We have had run-ins with “The Rooster” for quite some time. He tends to crawl from whatever gutter supplied his last meal of maggots whenever anything is posted on this blog to expose the criminal ANC and their destructive impact on South Africa.
This is the guy who attempts to tell us that:
- Crime is no worse in South Africa than any other country in the world.
- Farm murders are a hoax.
- Wonderful progress has been made in South Africa since 1994 in every aspect of life.
- The SA government isn’t fudging crime statistics (or stats on the matric pass-rates for that matter).
- It’s a lie that 10,000 police officers are in jail (we are not even referring to the Jackie Selebi types here).
- The South African police force didn’t really lose 20,000 weapons.
- People referring to the incompetence and corruption of the ANC are all racists (I wonder if he is a close friend of Malema?).
I can think of a dozen other idiotic statements by this demented chicken, but I invite you to comment on those you remember him posting here and elsewhere. Just be warned that should you manage to find the latest incarnation of his “Kill all Whitey” blog, a single click will cause his pageviews to double.
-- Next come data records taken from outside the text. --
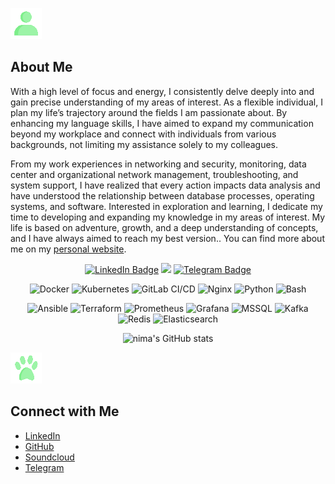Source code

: 
<link rel="stylesheet" href="style.css">


![AVATAR](https://github.com/nimaofe/nimaofe/blob/main/wired-flat-avatar.gif)
## About Me

With a high level of focus and energy, I consistently delve deeply into and gain precise understanding of my areas of interest. As a flexible individual, I plan my life’s trajectory around the fields I am passionate about. By enhancing my language skills, I have aimed to expand my communication beyond my workplace and connect with individuals from various backgrounds, not limiting my assistance solely to my colleagues.

From my work experiences in networking and security, monitoring, data center and organizational network management, troubleshooting, and system support, I have realized that every action impacts data analysis and have understood the relationship between database processes, operating systems, and software. Interested in exploration and learning, I dedicate my time to developing and expanding my knowledge in my areas of interest. My life is based on adventure, growth, and a deep understanding of concepts, and I have always aimed to reach my best version.. You can find more about me on my [personal website](https://datasguide.com/).

<div align="center">

<p align="center">
  
  </p>
  </div>
<div align="center">
  
  [![LinkedIn Badge](https://img.shields.io/badge/-LinkedIn-0077B5?style=flat-square&logo=linkedin&logoColor=white&link=www.linkedin.com/in/nimadaneshmand/)](https://www.linkedin.com/in/nimadaneshmand/)
   ![](https://komarev.com/ghpvc/?username=nimadaneshmand)
[![Telegram Badge](https://img.shields.io/badge/-Telegram-0088cc?style=flat-square&logo=Telegram&logoColor=white&link=https://t.me/nimaofe)](https://t.me/nimaofe)
 
 ![Docker](https://img.shields.io/badge/-Docker-000?&logo=Docker)
![Kubernetes](https://img.shields.io/badge/-Kubernetes-000?&logo=Kubernetes)
 ![GitLab CI/CD](https://img.shields.io/badge/-GitLab%20CI/CD-000?&logo=GitLab)
  ![Nginx](https://img.shields.io/badge/-Nginx-000?&logo=Nginx)
![Python](https://img.shields.io/badge/-Python-000?&logo=Python)
![Bash](https://img.shields.io/badge/-Bash-000?&logo=GNU%20Bash)
  
![Ansible](https://img.shields.io/badge/-Ansible-000?&logo=Ansible)
![Terraform](https://img.shields.io/badge/-Terraform-000?&logo=Terraform)
![Prometheus](https://img.shields.io/badge/-Prometheus-000?&logo=Prometheus)
![Grafana](https://img.shields.io/badge/-Grafana-000?&logo=Grafana)
![MSSQL](https://img.shields.io/badge/-MSSQL-000?&logo=MSSQL)
![Kafka](https://img.shields.io/badge/-Kafka-000?&logo=Apache%20Kafka)
![Redis](https://img.shields.io/badge/-Redis-000?&logo=Redis)
![Elasticsearch](https://img.shields.io/badge/-Elasticsearch-000?&logo=Elasticsearch)


 


![nima's GitHub stats](https://github-readme-stats.vercel.app/api?username=nimaofe&show_icons=true&theme=cobalt)



</div>

![PAWS](https://github.com/nimaofe/nimaofe/blob/main/wired-paws.gif)
## Connect with Me 

- [LinkedIn](https://www.linkedin.com/in/nimadaneshmand?lipi=urn%3Ali%3Apage%3Ad_flagship3_profile_view_base_contact_details%3BZZ74bQpSRX2SBfTCc06WWA%3D%3D)
- [GitHub](https://github.com/nimaofe)
- [Soundcloud](https://soundcloud.com/nimaofe)
- [Telegram](https://t.me/nimaofe)



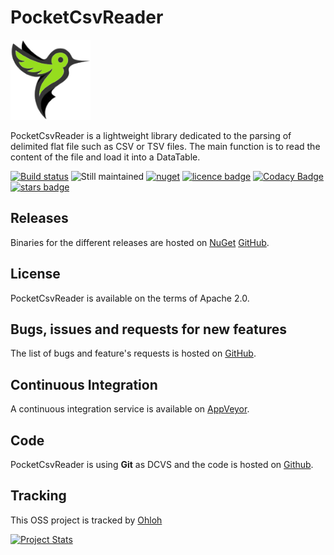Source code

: # PocketCsvReader

![Logo](https://github.com/Seddryck/PocketCsvReader/raw/master/pocket-csv-reader.png)

PocketCsvReader is a lightweight library dedicated to the parsing of delimited flat file such as CSV or TSV files. The main function is to read the content of the file and load it into a DataTable.

[![Build status](https://ci.appveyor.com/api/projects/status/t5m0hr57vnsdv0v7?svg=true)](https://ci.appveyor.com/project/Seddryck/pocketcsvreader)
![Still maintained](https://img.shields.io/maintenance/yes/2022.svg)
[![nuget](https://img.shields.io/nuget/v/PocketCsvReader.svg)](https://www.nuget.org/packages/PocketCsvReader/)
[![licence badge](https://img.shields.io/badge/License-Apache%202.0-yellow.svg)](https://github.com/Seddryck/PocketCsvReader/blob/master/LICENSE)
[![Codacy Badge](https://api.codacy.com/project/badge/Grade/ce42a0e43d8b44be8f53c741c5d223aa)](https://www.codacy.com/manual/Seddryck/PocketCsvReader?utm_source=github.com&amp;utm_medium=referral&amp;utm_content=Seddryck/PocketCsvReader&amp;utm_campaign=Badge_Grade)
[![stars badge](https://img.shields.io/github/stars/Seddryck/PocketCsvReader.svg)](https://github.com/Seddryck/PocketCsvReader/stargazers)

## Releases

Binaries for the different releases are hosted on [NuGet](https://www.nuget.org/packages/?q=PocketCsvReader) [GitHub](https://github.com/Seddryck/PocketCsvReader/releases).

## License

PocketCsvReader is available on the terms of Apache 2.0.

## Bugs, issues and requests for new features

The list of bugs and feature's requests is hosted on [GitHub](https://github.com/Seddryck/PocketCsvReader/issues).

## Continuous Integration

A continuous integration service is available on [AppVeyor](https://ci.appveyor.com/project/Seddryck/pocketcsvreader/).

## Code

PocketCsvReader is using **Git** as DCVS and the code is hosted on [Github](https://github.com/Seddryck/PocketCsvReader).

## Tracking

This OSS project is tracked by [Ohloh](http://www.ohloh.net/p/pocketcsvreader)

[![Project Stats](https://www.ohloh.net/p/pocketcsvreader/widgets/project_thin_badge.gif)](https://www.ohloh.net/p/pocketcsvreader)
We have warned this fowl little creature to watch his foul language on many occasion and that swearing at contributors and readers will ensure his arse and comments are kicked. He will try to tell you that we delete his comments because we limit free speech. The evidence suggests otherwise.
What Einstein described in some elegance, well known comedian and actor John Cleese described even better with his characteristically dry sense of humour and tone of voice when quoting principal Bartlett from his days as a teacher. On a particular day Mr Cleese sought advice from his principal when a pupil, whom he battled with immensely to educate, managed to score a perfect zero in a test. Mr Cleese found this very demotivating and he was at wits end with his efforts to educate this child.
In his brilliantly dry tone, Cleese described the response from principal Bartlett: “The sad thing about real stupidity is you can do nothing about it.”